**What is required**
Two lines in the listing below mark the span: one contains "By creating the" and one contains "For the GitHub". Reproduce both of them and everything between, exactly.

**Supplied material**

***

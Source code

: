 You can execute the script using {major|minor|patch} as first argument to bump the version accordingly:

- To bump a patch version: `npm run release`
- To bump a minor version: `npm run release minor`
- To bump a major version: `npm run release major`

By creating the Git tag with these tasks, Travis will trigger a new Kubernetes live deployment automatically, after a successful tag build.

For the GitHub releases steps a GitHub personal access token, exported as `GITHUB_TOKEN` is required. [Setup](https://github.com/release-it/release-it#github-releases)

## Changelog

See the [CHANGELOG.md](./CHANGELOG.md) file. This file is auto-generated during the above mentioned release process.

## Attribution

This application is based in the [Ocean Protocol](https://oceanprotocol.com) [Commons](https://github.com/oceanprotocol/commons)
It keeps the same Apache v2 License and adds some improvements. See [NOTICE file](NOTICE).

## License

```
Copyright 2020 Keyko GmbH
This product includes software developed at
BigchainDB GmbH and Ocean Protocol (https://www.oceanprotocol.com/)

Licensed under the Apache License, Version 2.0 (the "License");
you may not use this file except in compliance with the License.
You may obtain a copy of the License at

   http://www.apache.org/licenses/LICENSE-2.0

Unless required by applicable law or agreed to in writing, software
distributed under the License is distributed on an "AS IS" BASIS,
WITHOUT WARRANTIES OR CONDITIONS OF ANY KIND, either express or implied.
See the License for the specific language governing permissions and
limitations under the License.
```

***

**Answer box**
By creating the Git tag with these tasks, Travis will trigger a new Kubernetes live deployment automatically, after a successful tag build.

For the GitHub releases steps a GitHub personal access token, exported as `GITHUB_TOKEN` is required. [Setup](https://github.com/release-it/release-it#github-releases)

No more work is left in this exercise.